Festival of Sounds




14th January 1972, Festival of Sounds ‘Kensington Post’ page 31

Festival of Sounds – Electric

By Mary Lear

THIS WEEK’S All-night show at the Electric Cinema Club, Portobello Road, is a pop lover’s orgy of beat and sound. Showing from 11.30p.m. on Friday and Saturday, the session includes MONTEREY POP, DON’T LOOK BACK, FESTIVAL and CREAM FAREWELL.

Stagger home around dawn, with your ears and intellect abuzz with the sounds of the Sixties and Seventies.

MONTEREY POP (1967) was directed by D. A. Pennebaker and features Canned Heat, Otis Redding, Jefferson Airplane, Janis Joplin. The Who, Country Joe and the Fish, Jimi Hendrix and Ravi Shankar.
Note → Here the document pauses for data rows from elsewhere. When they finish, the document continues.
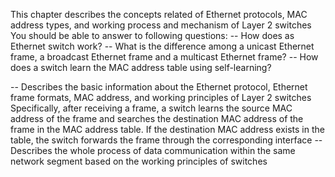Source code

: This chapter describes the concepts related of Ethernet protocols, MAC address types, and working process and mechanism of Layer 2 switches
You should be able to answer to following questions:
-- How does as Ethernet switch work?
-- What is the difference among a unicast Ethernet frame, a broadcast Ethernet frame and a multicast Ethernet frame?
-- How does a switch learn the MAC address table using self-learning?

-- Describes the basic information about the Ethernet protocol, Ethernet frame formats, MAC address, and working principles of Layer 2 switches
Specifically, after receiving  a frame, a switch learns the source MAC address of the frame and searches the destination MAC address of the frame in the MAC address table. If the destination MAC address exists in the table, the switch forwards the frame through the corresponding interface
-- Describes the whole process of data communication within the same network segment based on the working principles of switches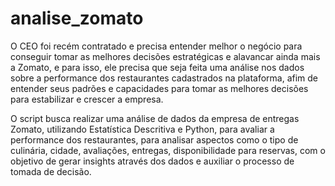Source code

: # analise_zomato
O CEO foi recém contratado e precisa entender melhor o negócio para conseguir tomar as melhores decisões estratégicas e alavancar ainda mais a Zomato, e para isso, ele precisa que seja feita uma análise nos dados sobre a performance dos restaurantes cadastrados na plataforma, afim de entender seus padrões e capacidades para tomar as melhores decisões para estabilizar e crescer a empresa.

O script busca realizar uma análise de dados da empresa de entregas Zomato, utilizando Estatística Descritiva e Python, para avaliar a performance dos restaurantes, para analisar aspectos como o tipo de culinária, cidade, avaliações, entregas, disponibilidade para reservas, com o objetivo de gerar insights através dos dados e auxiliar o processo de tomada de decisão. 
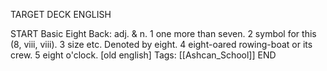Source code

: TARGET DECK
ENGLISH

START
Basic
Eight
Back: adj. & n. 1 one more than seven. 2 symbol for this (8, viii, viii). 3 size etc. Denoted by eight. 4 eight-oared rowing-boat or its crew. 5 eight o'clock. [old english]
Tags: [[Ashcan_School]]
END
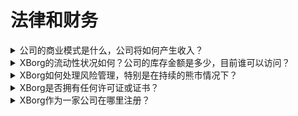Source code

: # 法律和财务

<details>

<summary>公司的商业模式是什么，公司将如何产生收入？</summary>

该协议的收入可以描述如下：

#### 应用网络

* 季票和账户订阅（用户）
* 账户订阅（企业）
* 主要收藏品销售
* 发行平台费用

#### 去中心化游戏社区

* 游戏社区的专有股份
* 初始团队发行费用
* 玩家收益代币化费用
* 证书网络
* 证书 API 费用
* PGC 费用
* 顺序费用
* DAO GameFi 资产管理
* 对 Web3 游戏的直接投资
* 电子竞技团队赞助
* 锦标赛赞助

</details>

<details>

<summary>XBorg的流动性状况如何？公司的库存金额是多少，目前谁可以访问？</summary>

除去正在进行的种子轮融资，XBorg目前在其库存中持有80万美元。考虑到我们每月的总燃烧速度为4万美元，即使在此期间没有额外的利润，这相当于大约20个月的运营时间。至于库存管理，资金安全地保存在几个Gnosis保险柜（多签名钱包）中。对这些资金的访问受到严格控制，目前由Louis（XBorg的首席执行官）、SwissBorg财务主管以及另一位SwissBorg高管共同管理。

</details>

<details>

<summary>XBorg如何处理风险管理，特别是在持续的熊市情况下？</summary>

风险管理是XBorg运营的关键方面。我们采用精益运营模式，使我们能够保持相对较低的每月燃烧速度为4万美元，这包括为我们的12名全职团队成员提供的薪酬。通过每月每名员工约3300美元的平均工资，我们确保吸引和留住高素质的人才，同时保持可控的开支。

在持续的熊市情况下，我们目前的财务策略为我们提供了足够的运营时间，继续执行我们的路线图，而不需要立即获得额外资金。

</details>

<details>

<summary>XBorg是否拥有任何许可证或证书？</summary>

目前，XBorg没有持有任何特定的许可证或证书。然而，我们已经启动了VARA许可证的申请过程。

</details>

<details>

<summary>XBorg作为一家公司在哪里注册？</summary>

XBorg在迪拜的迪拜多商品中心（DMCC）内正式注册为XBorg DMCC。

</details>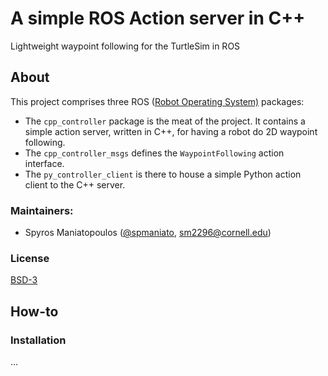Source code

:# A simple ROS Action server in C++

Lightweight waypoint following for the TurtleSim in ROS

## About

This project comprises three ROS ([Robot Operating System)](http://www.ros.org/) packages:

* The `cpp_controller` package is the meat of the project.
It contains a simple action server, written in C++, for having a robot do 2D waypoint following.
* The `cpp_controller_msgs` defines the `WaypointFollowing` action interface.
* The `py_controller_client` is there to house a simple Python action client to the C++ server.

### Maintainers:
- Spyros Maniatopoulos ([@spmaniato](https://github.com/spmaniato), sm2296@cornell.edu)

### License

[BSD-3](http://opensource.org/licenses/BSD-3-Clause)

## How-to

### Installation

... 

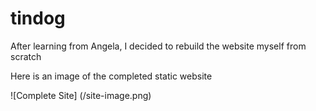 # **tindog**

After learning from Angela, I decided to rebuild the website myself from scratch

Here is an image of the completed static website 

![Complete Site] (/site-image.png)
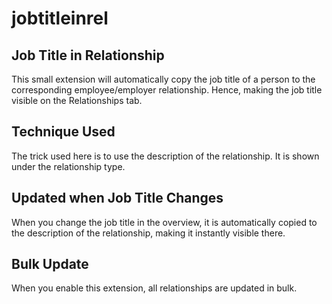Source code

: # jobtitleinrel

## Job Title in Relationship
This small extension will automatically copy the job title of a person to the corresponding employee/employer relationship.
Hence, making the job title visible on the Relationships tab.

## Technique Used
The trick used here is to use the description of the relationship. It is shown under the relationship type.

## Updated when Job Title Changes
When you change the job title in the overview, it is automatically copied to the description of the relationship, making it instantly visible there.

## Bulk Update
When you enable this extension, all relationships are updated in bulk.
Filmed at the Monterey International Pop Festival in 1967 in free, hand-held style, the movie earned Pennebaker the title of one of the fathers on cinema verite as he and seven cameramen stalked the musicians on stage and shot everything that moved in the audience.
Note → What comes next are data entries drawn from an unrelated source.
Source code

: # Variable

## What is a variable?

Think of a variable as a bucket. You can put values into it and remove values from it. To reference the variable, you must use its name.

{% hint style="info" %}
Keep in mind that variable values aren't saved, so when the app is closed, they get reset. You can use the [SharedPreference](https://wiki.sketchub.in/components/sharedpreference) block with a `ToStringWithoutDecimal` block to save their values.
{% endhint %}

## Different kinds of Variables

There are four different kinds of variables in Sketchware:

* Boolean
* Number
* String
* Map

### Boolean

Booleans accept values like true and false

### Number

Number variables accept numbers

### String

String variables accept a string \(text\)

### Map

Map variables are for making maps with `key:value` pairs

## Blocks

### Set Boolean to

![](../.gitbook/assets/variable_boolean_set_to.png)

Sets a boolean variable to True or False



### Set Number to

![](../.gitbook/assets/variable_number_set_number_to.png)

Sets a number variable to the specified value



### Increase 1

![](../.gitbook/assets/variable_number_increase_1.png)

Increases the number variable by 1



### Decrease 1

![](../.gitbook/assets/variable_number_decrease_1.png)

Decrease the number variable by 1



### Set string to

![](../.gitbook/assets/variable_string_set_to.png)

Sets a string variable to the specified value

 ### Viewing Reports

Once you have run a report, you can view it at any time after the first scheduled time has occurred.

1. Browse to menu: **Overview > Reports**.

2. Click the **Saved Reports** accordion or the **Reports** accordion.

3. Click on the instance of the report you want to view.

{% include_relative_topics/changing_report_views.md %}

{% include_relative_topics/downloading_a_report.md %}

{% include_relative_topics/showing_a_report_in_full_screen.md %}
DON’T LOOK BACK (1965) is Pennebaker’s best known film after MONTEREY POP. Its subject is Bob Dylan – singer, composer, philosopher and idol.

In 1965 Dylan toured England, and Pennebaker shot his film as a record of the tour, working in concert halls, crowded hotel rooms, getaway cars and wherever Dylan and entourage went to meet people or to get away from them.

The resulting record is a comment of Dylan, his songs and his position vis-a-vis the Press, the public and contemporary youth.

Dylan’s songs for the soundtrack of DON’T LOOK BACK include Subterranean Homesick Blues, All I Really Want to Do, The Times, They Are A-Changing, The Lonesome Death of Hattie Carroll, Don’t Think Twice, It’s All Over Now, Baby Blue, Talking World War III Blues, It’s All Right Ma, I’m Only Bleeding, The Gates of Eden, Love Minus Zero.

There are guest spots by Joan Baez (Percy’s Song and Love is Just a Four-Letter Word) and Donovan (To Sing for You). FESTIVAL (1963 – 66) was directed by Murray Lerner and features Dylan, Baez and Donovan with Pete Seeger and Johnny Cash.

Farewell

Filmed at the Newport “July Concert” series it was edited down to 98 minutes from a massive footage shot and features an immense lineup of stars to back the big five.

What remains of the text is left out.